Celebrating the best in deaf art at the Incloodu Deaf Arts festival. Pic: Kitty Knowles

The first UK multimedia festival of deaf culture will take place in Tower Hamlets tomorrow, with international stars including deaf percussionist, Dame Evelyn Glennie supporting the event.

The Incloodu Deaf Arts Festival will be held at Rich Mix in Bethnal Green and will feature a film by the Scottish musician. Other activities include creative workshops, theatre and art, and an after party with deaf performers and DJs.

“Inclusion is about awareness and the Incloodu Festival offers both,” said Dame Evelyn, “you don’t have to be deaf to enjoy the festival, but you would benefit in many ways from getting involved.”

Other international acts include Ted Evans, a filmmaker featured in the London Paralympic Opening Ceremony, Def Motion, an all deaf street dance crew, and Fletch@, a popular Deaf SignSong artist who has performed alongside Ronan Keating.
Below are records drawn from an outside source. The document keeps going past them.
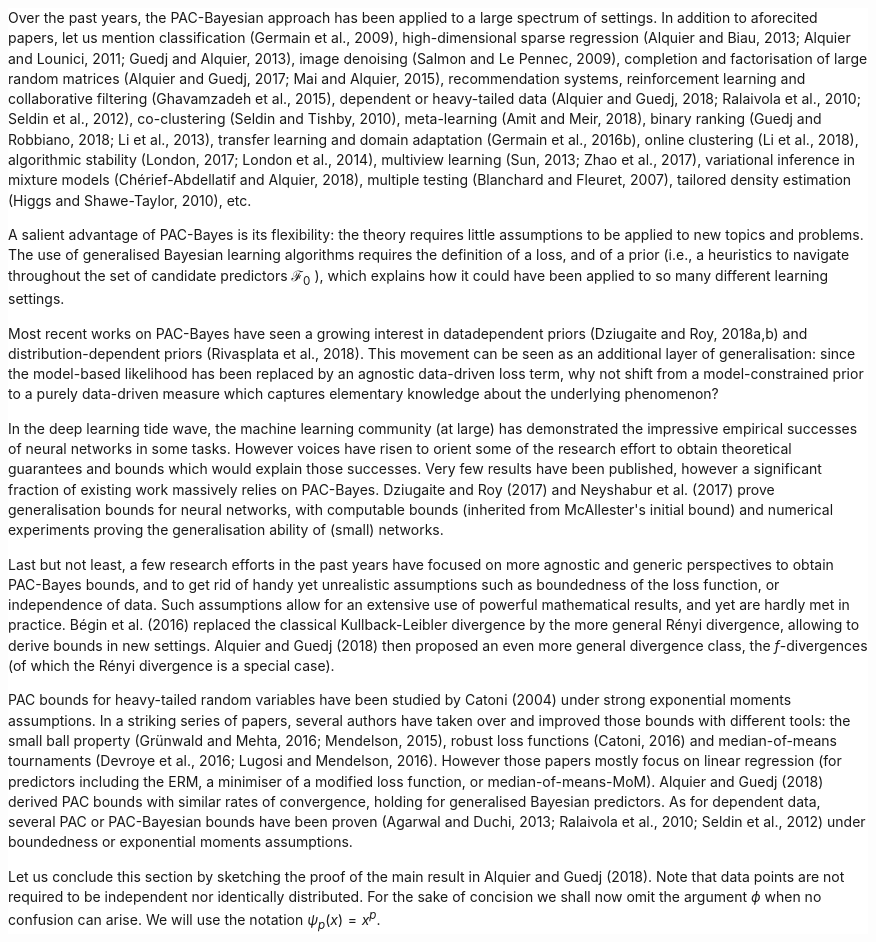 Over the past years, the PAC-Bayesian approach has been applied to a large spectrum of settings. In addition to aforecited papers, let us mention classification (Germain et al., 2009), high-dimensional sparse regression (Alquier and Biau, 2013; Alquier and Lounici, 2011; Guedj and Alquier, 2013), image denoising (Salmon and Le Pennec, 2009), completion and factorisation of large random matrices (Alquier and Guedj, 2017; Mai and Alquier, 2015), recommendation systems, reinforcement learning and collaborative filtering (Ghavamzadeh et al., 2015), dependent or heavy-tailed data (Alquier and Guedj, 2018; Ralaivola et al., 2010; Seldin et al., 2012), co-clustering (Seldin and Tishby, 2010), meta-learning (Amit and Meir, 2018), binary ranking (Guedj and Robbiano, 2018; Li et al., 2013), transfer learning and domain adaptation (Germain et al., 2016b), online clustering (Li et al., 2018), algorithmic stability (London, 2017; London et al., 2014), multiview learning (Sun, 2013; Zhao et al., 2017), variational inference in mixture models (Chérief-Abdellatif and Alquier, 2018), multiple testing (Blanchard and Fleuret, 2007), tailored density estimation (Higgs and Shawe-Taylor, 2010), etc.

A salient advantage of PAC-Bayes is its flexibility: the theory requires little assumptions to be applied to new topics and problems. The use of generalised Bayesian learning algorithms requires the definition of a loss, and of a prior (i.e., a heuristics to navigate throughout the set of candidate predictors $\mathcal{F}_{0}$ ), which explains how it could have been applied to so many different learning settings.

Most recent works on PAC-Bayes have seen a growing interest in datadependent priors (Dziugaite and Roy, 2018a,b) and distribution-dependent priors (Rivasplata et al., 2018). This movement can be seen as an additional layer of generalisation: since the model-based likelihood has been replaced by an agnostic data-driven loss term, why not shift from a model-constrained prior to a purely data-driven measure which captures elementary knowledge about the underlying phenomenon?

In the deep learning tide wave, the machine learning community (at large) has demonstrated the impressive empirical successes of neural networks in some tasks. However voices have risen to orient some of the research effort to obtain theoretical guarantees and bounds which would explain those successes. Very few results have been published, however a significant fraction of existing work massively relies on PAC-Bayes. Dziugaite and Roy (2017) and Neyshabur et al. (2017) prove
generalisation bounds for neural networks, with computable bounds (inherited from McAllester's initial bound) and numerical experiments proving the generalisation ability of (small) networks.

Last but not least, a few research efforts in the past years have focused on more agnostic and generic perspectives to obtain PAC-Bayes bounds, and to get rid of handy yet unrealistic assumptions such as boundedness of the loss function, or independence of data. Such assumptions allow for an extensive use of powerful mathematical results, and yet are hardly met in practice. Bégin et al. (2016) replaced the classical Kullback-Leibler divergence by the more general Rényi divergence, allowing to derive bounds in new settings. Alquier and Guedj (2018) then proposed an even more general divergence class, the $f$-divergences (of which the Rényi divergence is a special case).

PAC bounds for heavy-tailed random variables have been studied by Catoni (2004) under strong exponential moments assumptions. In a striking series of papers, several authors have taken over and improved those bounds with different tools: the small ball property (Grünwald and Mehta, 2016; Mendelson, 2015), robust loss functions (Catoni, 2016) and median-of-means tournaments (Devroye et al., 2016; Lugosi and Mendelson, 2016). However those papers mostly focus on linear regression (for predictors including the ERM, a minimiser of a modified loss function, or median-of-means-MoM). Alquier and Guedj (2018) derived PAC bounds with similar rates of convergence, holding for generalised Bayesian predictors. As for dependent data, several PAC or PAC-Bayesian bounds have been proven (Agarwal and Duchi, 2013; Ralaivola et al., 2010; Seldin et al., 2012) under boundedness or exponential moments assumptions.

Let us conclude this section by sketching the proof of the main result in Alquier and Guedj (2018). Note that data points are not required to be independent nor identically distributed. For the sake of concision we shall now omit the argument $\phi$ when no confusion can arise. We will use the notation $\psi_{p}(x)=x^{p}$.
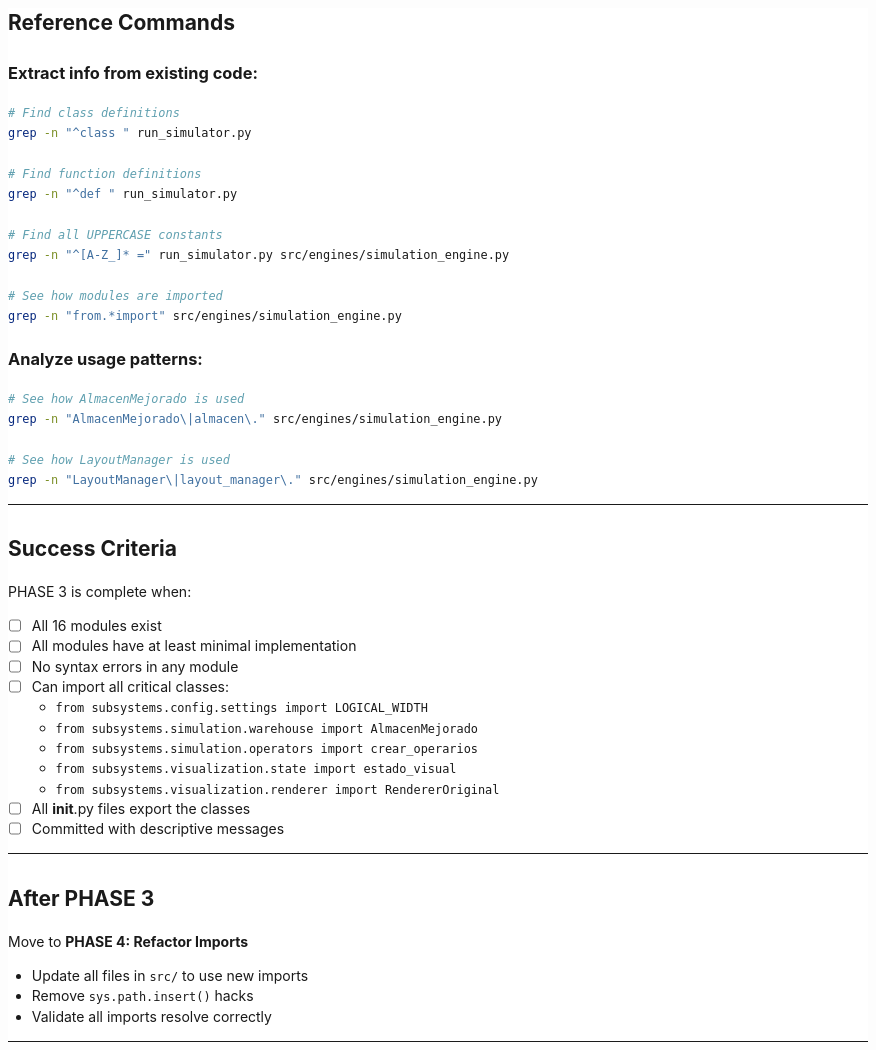 
## Reference Commands

### Extract info from existing code:

```bash
# Find class definitions
grep -n "^class " run_simulator.py

# Find function definitions
grep -n "^def " run_simulator.py

# Find all UPPERCASE constants
grep -n "^[A-Z_]* =" run_simulator.py src/engines/simulation_engine.py

# See how modules are imported
grep -n "from.*import" src/engines/simulation_engine.py
```

### Analyze usage patterns:

```bash
# See how AlmacenMejorado is used
grep -n "AlmacenMejorado\|almacen\." src/engines/simulation_engine.py

# See how LayoutManager is used
grep -n "LayoutManager\|layout_manager\." src/engines/simulation_engine.py
```

---

## Success Criteria

PHASE 3 is complete when:

- [ ] All 16 modules exist
- [ ] All modules have at least minimal implementation
- [ ] No syntax errors in any module
- [ ] Can import all critical classes:
  - `from subsystems.config.settings import LOGICAL_WIDTH`
  - `from subsystems.simulation.warehouse import AlmacenMejorado`
  - `from subsystems.simulation.operators import crear_operarios`
  - `from subsystems.visualization.state import estado_visual`
  - `from subsystems.visualization.renderer import RendererOriginal`
- [ ] All __init__.py files export the classes
- [ ] Committed with descriptive messages

---

## After PHASE 3

Move to **PHASE 4: Refactor Imports**
- Update all files in `src/` to use new imports
- Remove `sys.path.insert()` hacks
- Validate all imports resolve correctly

---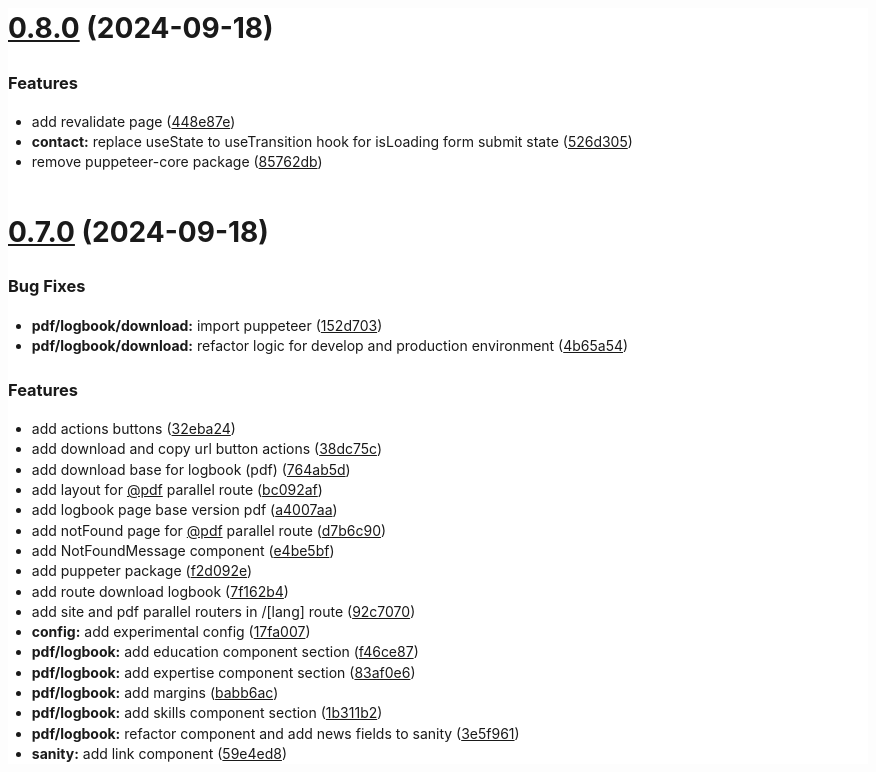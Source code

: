 # [0.8.0](https://github.com/EnderPuentes/my-web/compare/0.7.0...0.8.0) (2024-09-18)


### Features

* add revalidate page ([448e87e](https://github.com/EnderPuentes/my-web/commit/448e87e7c59e2331d909a8fed6e036482bbf7bbe))
* **contact:** replace useState to useTransition hook for isLoading  form submit state ([526d305](https://github.com/EnderPuentes/my-web/commit/526d30554fdf34a003c6c755869f8b6d35dbf516))
* remove puppeteer-core package ([85762db](https://github.com/EnderPuentes/my-web/commit/85762dbfa9b894bfacb0ba0907f44dca12b6166a))

# [0.7.0](https://github.com/EnderPuentes/my-web/compare/0.6.0...0.7.0) (2024-09-18)


### Bug Fixes

* **pdf/logbook/download:** import puppeteer ([152d703](https://github.com/EnderPuentes/my-web/commit/152d703315ba4f52504a7504ea1d92caeca7bb01))
* **pdf/logbook/download:** refactor logic for develop and production environment ([4b65a54](https://github.com/EnderPuentes/my-web/commit/4b65a540eb781fb1b440b37197ec180f3476b58a))


### Features

* add actions buttons ([32eba24](https://github.com/EnderPuentes/my-web/commit/32eba24e5f91b85eb62852b463e78b96f59a01ed))
* add download and copy url button actions ([38dc75c](https://github.com/EnderPuentes/my-web/commit/38dc75caa27cea87e9405827cca298846a00b676))
* add download base for logbook (pdf) ([764ab5d](https://github.com/EnderPuentes/my-web/commit/764ab5dcbea5d49e30b829af3cbb5502d130feb6))
* add layout for [@pdf](https://github.com/pdf) parallel route ([bc092af](https://github.com/EnderPuentes/my-web/commit/bc092af5f1498669d6e9c887fb30f8295f737c62))
* add logbook page base  version pdf ([a4007aa](https://github.com/EnderPuentes/my-web/commit/a4007aac1bfcadb8f142d8c1f68b6d47d3615ef6))
* add notFound page for [@pdf](https://github.com/pdf) parallel route ([d7b6c90](https://github.com/EnderPuentes/my-web/commit/d7b6c9029bbe7cbffff81ddd7941ad2026a14236))
* add NotFoundMessage component ([e4be5bf](https://github.com/EnderPuentes/my-web/commit/e4be5bf94b21e8a2ef62f5a9e7b6eda43d1ffec0))
* add puppeter package ([f2d092e](https://github.com/EnderPuentes/my-web/commit/f2d092e44848ba24b89f8c3a543af5e231244d55))
* add route download logbook ([7f162b4](https://github.com/EnderPuentes/my-web/commit/7f162b4418705eef226b897fe73cce3040843b87))
* add site and pdf parallel routers in /[lang] route ([92c7070](https://github.com/EnderPuentes/my-web/commit/92c7070b55b9889daf0d352b518a725771a39ead))
* **config:** add experimental config ([17fa007](https://github.com/EnderPuentes/my-web/commit/17fa007777a8d867fbc050c8f10c5deeea078c03))
* **pdf/logbook:** add education component section ([f46ce87](https://github.com/EnderPuentes/my-web/commit/f46ce8778a40c75ac6ec9d6c3fbdd9047ce147d2))
* **pdf/logbook:** add expertise component section ([83af0e6](https://github.com/EnderPuentes/my-web/commit/83af0e65885d8a3c60fba09c1cc64a15d23a66ee))
* **pdf/logbook:** add margins ([babb6ac](https://github.com/EnderPuentes/my-web/commit/babb6acff157aebbdeb3df31ead6d56e29a22c7d))
* **pdf/logbook:** add skills component section ([1b311b2](https://github.com/EnderPuentes/my-web/commit/1b311b2bb32ba5a5819013aacba65d225b7a4d80))
* **pdf/logbook:** refactor component and add news fields to sanity ([3e5f961](https://github.com/EnderPuentes/my-web/commit/3e5f96187dbbc0dd86d0a90adc79d4171123feba))
* **sanity:** add link component ([59e4ed8](https://github.com/EnderPuentes/my-web/commit/59e4ed85cd813b45762d09c528f7b3379628cb8f))
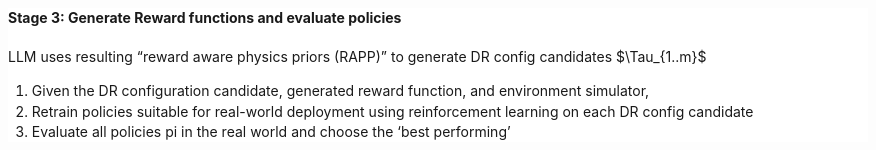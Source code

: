 #### Stage 3: Generate Reward functions and evaluate policies

LLM uses resulting “reward aware physics priors (RAPP)” to generate DR config candidates $\Tau_{1..m}$
1. Given the DR configuration candidate, generated reward function, and environment simulator, 
2. Retrain policies suitable for real-world deployment using reinforcement learning on each DR config candidate
3. Evaluate all policies pi in the real world and choose the ‘best performing’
The festival will also celebrate local talent, such as the Whitechapel–based performance artist, Mikko Karhu, and budding deaf artists from St Paul’s Way Trust School, Mile End, in a programme featuring sign poetry, percussion, and VV (Verbal Vernacular) – a rapidly evolving hybrid of traditional mime and sign language.

Incloodu, the organisation behind the festival, is based at The John Scurr Community Centre, Limehouse, and aims to “elevate deaf awareness” and champion “the richness of a marginalised community.”

Mark Bushell, an Incloodu director said: “The festival will be highly educational for both Deaf and Hearing young people. There will be a great deal of ‘creative’ role models for young people and it will illustrate the diversity of talent that exists within Deaf culture.”

The evening programme features a number of Deaf Rave DJs including DJ Ceri, DJ Inigo, MC Geezer, and Deaf Rave pioneer Troi Lee.

Music played for Deaf audiences consists largely of heavy bass to enable people to feel the sound’s reverberations. Earplugs are recommended for hearing or hard of hearing patrons.

“It’s great for the Deaf community to have a social event for all ages,” said Lee, “We are proud of our Deaf Culture and it will be great to see everyone together as one unity.”

The Incloodu Deaf Arts Festival takes place at Rich Mix, Bethnal Green, from 11am-5pm and 7pm-1am on Saturday November 9.